Think outside of your current role
You’ve got to begin at the beginning. So much of the sales aspect of recruiting is tied up in the trappings of how a particular agency—or even a particular leader—structures and manages its recruitment team. Maybe their recruitment training was delivered by a general sales training agency. Maybe someone brought over processes from a different shop.
It’s often eye-opening for recruiters in their first agency role to hear how diverse the agency landscape really is. I have represented agencies with happy, thriving employees working on pure commission and I have represented agencies with high-performance teams earning no individual commissions at all. Try to think bigger look at your professional potential outside of the context of your current role or employer. Networking with other recruitment professionals goes a long way to helping you understand how your current situation compares to the market.

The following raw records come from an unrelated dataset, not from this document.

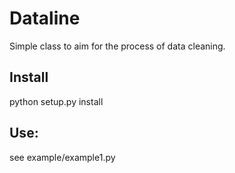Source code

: # Dataline

Simple class to aim for the process of data cleaning.

Install
-------

python setup.py install

Use:
----

see example/example1.py




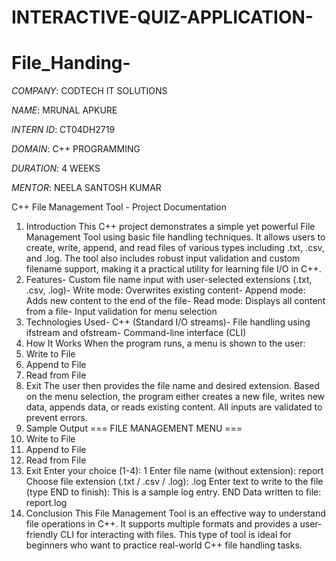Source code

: # INTERACTIVE-QUIZ-APPLICATION-
# File_Handing-
*COMPANY*: CODTECH IT SOLUTIONS

*NAME*: MRUNAL APKURE

*INTERN ID*: CT04DH2719

*DOMAIN*: C++ PROGRAMMING

*DURATION*: 4 WEEKS

*MENTOR*:  NEELA SANTOSH KUMAR


C++ File Management Tool - Project Documentation
 1. Introduction
 This C++ project demonstrates a simple yet powerful File Management Tool using basic file
 handling techniques. 
It allows users to create, write, append, and read files of various types including .txt, .csv, and .log.
 The tool also includes robust input validation and custom filename support, making it a practical
 utility for learning file I/O in C++.
 2. Features- Custom file name input with user-selected extensions (.txt, .csv, .log)- Write mode: Overwrites existing content- Append mode: Adds new content to the end of the file- Read mode: Displays all content from a file- Input validation for menu selection
 3. Technologies Used- C++ (Standard I/O streams)- File handling using ifstream and ofstream- Command-line interface (CLI)
 4. How It Works
 When the program runs, a menu is shown to the user:
 1. Write to File
 2. Append to File
 3. Read from File
 4. Exit
 The user then provides the file name and desired extension. Based on the menu selection, the
program either creates a new file, writes new data, appends data, or reads existing content.
 All inputs are validated to prevent errors.
 5. Sample Output
 === FILE MANAGEMENT MENU ===
 1. Write to File
 2. Append to File
 3. Read from File
 4. Exit
 Enter your choice (1-4): 1
 Enter file name (without extension): report
 Choose file extension (.txt / .csv / .log): .log
 Enter text to write to the file (type END to finish):
 This is a sample log entry.
 END
 Data written to file: report.log
 6. Conclusion
 This File Management Tool is an effective way to understand file operations in C++. It supports
 multiple formats and provides a user-friendly CLI for interacting with files.
 This type of tool is ideal for beginners who want to practice real-world C++ file handling tasks.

Think about what you’d change
No matter where you choose to apply your recruitment experience, you want to end up in a function and a team that gives you the opportunity to apply yourself to what you enjoy doing. It’s draining to do work that we don’t feel is useful and productive week after week, month after month, and year after year. And it’s much worse given the inherent volatility of life in the recruitment industry.
You need to understand what’s not working. Be specific. Pick and choose a new set of processes and accountabilities that would let you do nothing but good, valuable work that you enjoy doing. What are the “sales” bits that you’d take away? Maybe you’d want a different mix of fixed versus variable compensation or you want to be delivering strictly on retained searches. There’s a good chance there’s an agency out there that thinks the same way. If you take the time to dive deeper, you’ll better understand how you want to do business and the kind of agency you want to work for. And it’s good self-preparation if you do go out to interview.

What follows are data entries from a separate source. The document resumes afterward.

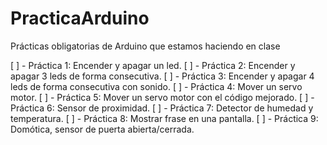 # PracticaArduino
Prácticas obligatorias de Arduino que estamos haciendo en clase

[ ] - Práctica 1: Encender y apagar un led.
[ ] - Práctica 2: Encender y apagar 3 leds de forma consecutiva.
[ ] - Práctica 3: Encender y apagar 4 leds de forma consecutiva con sonido.
[ ] - Práctica 4: Mover un servo motor.
[ ] - Práctica 5: Mover un servo motor con el código mejorado.
[ ] - Práctica 6: Sensor de proximidad.
[ ] - Práctica 7: Detector de humedad y temperatura.
[ ] - Práctica 8: Mostrar frase en una pantalla.
[ ] - Práctica 9: Domótica, sensor de puerta abierta/cerrada.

Think about where you add value
Mapping out your professional value proposition helps you identify an ideal role and understand the outcomes you want to be driving. Think about the client and candidate testimonials you’re proudest of and what you did to earn them. What would your colleagues say about the value you bring to the team? Whether you stay in a recruitment agency or go in-house or leave recruiting altogether, it’s critical to understand the kind of value you want to add with your work.

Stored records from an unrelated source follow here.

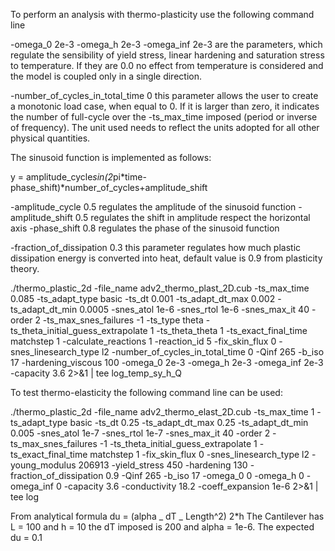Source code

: To perform an analysis with thermo-plasticity use the following command line

-omega_0 2e-3 -omega_h 2e-3 -omega_inf 2e-3 are the parameters, which regulate the sensibility of yield stress, linear hardening and saturation stress to temperature. If they are 0.0 no effect from temperature is considered and the model is coupled only in a single direction.

-number_of_cycles_in_total_time 0 this parameter allows the user to create a monotonic load case, when equal to 0. If it is larger than zero, it indicates the number of full-cycle over the -ts_max_time imposed (period or inverse of frequency). The unit used needs to reflect the units adopted for all other physical quantities.

The sinusoid function is implemented as follows:

y = amplitude_cycle*sin(2*pi*time-phase_shift)*number_of_cycles+amplitude_shift

-amplitude_cycle 0.5 regulates the amplitude of the sinusoid function
-amplitude_shift 0.5 regulates the shift in amplitude respect the horizontal axis
-phase_shift 0.8 regulates the phase of the sinusoid function

-fraction_of_dissipation 0.3 this parameter regulates how much plastic dissipation energy is converted into heat, default value is 0.9 from plasticity theory.

./thermo_plastic_2d -file_name adv2_thermo_plast_2D.cub -ts_max_time 0.085 -ts_adapt_type basic -ts_dt 0.001 -ts_adapt_dt_max 0.002 -ts_adapt_dt_min 0.0005 -snes_atol 1e-6 -snes_rtol 1e-6 -snes_max_it 40 -order 2 -ts_max_snes_failures -1 -ts_type theta -ts_theta_initial_guess_extrapolate 1 -ts_theta_theta 1 -ts_exact_final_time matchstep 1 -calculate_reactions 1 -reaction_id 5 -fix_skin_flux 0 -snes_linesearch_type l2 -number_of_cycles_in_total_time 0 -Qinf 265 -b_iso 17 -hardening_viscous 100 -omega_0 2e-3 -omega_h 2e-3 -omega_inf 2e-3 -capacity 3.6 2>&1 | tee log_temp_sy_h_Q

To test thermo-elasticity the following command line can be used:

./thermo_plastic_2d -file_name adv2_thermo_elast_2D.cub -ts_max_time 1 -ts_adapt_type basic -ts_dt 0.25 -ts_adapt_dt_max 0.25 -ts_adapt_dt_min 0.005 -snes_atol 1e-7 -snes_rtol 1e-7 -snes_max_it 40 -order 2 -ts_max_snes_failures -1 -ts_theta_initial_guess_extrapolate 1 -ts_exact_final_time matchstep 1 -fix_skin_flux 0 -snes_linesearch_type l2 -young_modulus 206913 -yield_stress 450 -hardening 130 -fraction_of_dissipation 0.9 -Qinf 265 -b_iso 17 -omega_0 0 -omega_h 0 -omega_inf 0 -capacity 3.6 -conductivity 18.2 -coeff_expansion 1e-6 2>&1 | tee log

From analytical formula du = (alpha _ dT _ Length^2) 2\*h
The Cantilever has L = 100 and h = 10 the dT imposed is 200 and alpha = 1e-6. The expected du = 0.1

Not every recruitment agency wants to add the same kind of value. Some add value by meeting a wide range of hiring needs for a narrow range of clients. Or they might add value through the quality of their candidate experience and keen attention to a niche market. Or maybe they’re focused on cost-effectiveness and value-for-money. If you don’t understand where you fall, it’s going to be very difficult to choose an employer that’s aligned with you.
Take it one step at a time
The recruitment industry moves quickly. We’ve all got revenue or placement targets to meet. We’re speaking to candidates before and after hours and trying to stay on top of a lot of moving parts we have no control over. It’s hard to find the time to properly decompress and really think about where we are. It’s easy to push out your CV or take the first offer with a higher base salary.
One of the worst things you can do is feel rushed into making a decision. Never chalk it all up to “I don’t like sales”. In our industry, it’s more complicated than that: you’ve got to have a point of reference beyond your current employer, a sense of the role you’re looking for, and understand what you really want to be doing.
There are some things that you’ll find in most recruitment agencies—like candidates who vanish or don’t read a word of the job advert—but there’s a lot more to the industry than meets the eye. There are agencies whose training program is a clip from Glengarry Glenross, but there are also forward-thinking firms there that are challenging the status quo and doing things differently.
But, at the end of the day, maybe working in recruiting isn’t for everyone, especially if you don’t like sales.